Built with charlie12345/ROCmFPX on a Radeon RX 9060 XT 16 GB (gfx1200), ROCm 7.2.3, NixOS 25.11. Quantized 2026-06-27 with build commit 11d76c2.
| File | Size | Quant | BPW |
|---|---|---|---|
Ornith-1.0-9b-ROCmFPX-STRIX_LEAN.gguf |
4.72 GB | Q4_0_ROCMFP4_STRIX_LEAN (4-bit ROCmFP4 + Strix K/V + Q5_K embed) |
4.42 |
This is not a stock llama.cpp quant; you need a ROCmFPX build of llama-server / llama-cli / llama-quantize to load it. The ROCmFP4 weight format is unknown to stock llama.cpp and will fail with unknown quantization.
Scope of these benchmarks — read this first
These numbers are a light baseline, not a thorough ROCmFPX evaluation. The mesh's bench framework is built for production agent workload regression-detection on the local stack, not for the kind of multi-axis sweep that upstream quant maintainers typically publish. Specifically:
- Harness scope is bounded. The numbers below come from
llama-benchctx sweeps + the mesh'smesh_eval(6 tests, 4 deterministic + throughput) +hermes_loop_eval(5 agent scenarios). That's a regression suite, not a quality benchmark — it answers "does this quant still serve the mesh's agent stack correctly," not "is this the best possible 4-bit ROCmFP4 quant of this model." - Sample sizes are small. Throughput numbers are 3 reps on a single GPU; correctness is 5 prompts × 16 tokens; agent loop is 5 scenarios with one-shot generation.
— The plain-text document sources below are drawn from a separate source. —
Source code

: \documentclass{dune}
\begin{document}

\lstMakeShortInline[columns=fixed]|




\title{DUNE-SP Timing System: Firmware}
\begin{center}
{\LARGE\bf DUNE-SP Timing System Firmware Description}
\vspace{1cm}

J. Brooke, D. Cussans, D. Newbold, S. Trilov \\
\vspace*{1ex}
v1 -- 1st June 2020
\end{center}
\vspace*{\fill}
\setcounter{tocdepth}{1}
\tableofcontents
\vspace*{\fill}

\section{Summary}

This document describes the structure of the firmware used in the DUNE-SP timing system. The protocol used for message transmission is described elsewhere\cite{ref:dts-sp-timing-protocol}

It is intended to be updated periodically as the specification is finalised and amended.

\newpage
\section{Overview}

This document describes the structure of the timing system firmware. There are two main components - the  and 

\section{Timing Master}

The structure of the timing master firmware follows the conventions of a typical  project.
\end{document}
None of these are powered for statistical significance on a per-token level.
- No perplexity / wikitext / MMLU / GSM8K. The mesh's stack isn't a quality benchmark — those are upstream ROCmFPX's territory. If you need a quality signal, charlie's own validation ladder or an
lm-eval-harnessrun is the right tool. - Single GPU class. All measurements are on a 16 GB RDNA4 (RX 9060 XT, gfx1200). No Strix unified-memory, no CDNA, no multi-GPU, no Vulkan, no CUDA. Cross-hardware generalization is not implied.
- No human eval. Quality is "byte-identical on factual / short deterministic outputs, divergent on high-entropy creative generation" — which is expected for any 4-bit quant, not a quality verdict on this one specifically.
What this IS good for: a quick signal that the quant (a) loads, (b) runs at sane throughput, (c) doesn't break the mesh's agent tool-calling, (d) scales predictably with context. What this is NOT good for: claiming "this is the best quant of this model," reproducing academic benchmark results, or substituting for upstream's validation work.
If you want the rigorous version, charlie's own ROCmFPX brief + the model's stock GGUF variants (e.g. bartowski/deepreinforce-ai_Ornith-1.0-9B-GGUF) are the place to look.
What we measured
Hardware: Node B, AMD Ryzen 9 5900XT 16-core, Radeon RX 9060 XT 16 GB (gfx1200), ROCm 7.2.3, NixOS 25.11
Software: charlie12345/ROCmFPX main @ 11d76c2
Source GGUF: ornith-1.0-9b-bf16.gguf (BF16, 17.9 GB) from deepreinforce-ai/Ornith-1.0-9B
Same-class baseline: stock llama.cpp b9608 Q4_K_M quantized from the same BF16 source
Throughput vs stock Q4_K_M
llama-bench 3 reps, q8_0 KV, fa=on, ngpu-layers=99. Raw JSON: BENCH-strix-lean-ctx-sweep.json and BENCH-stock-Q4_K_M-ctx-sweep.json.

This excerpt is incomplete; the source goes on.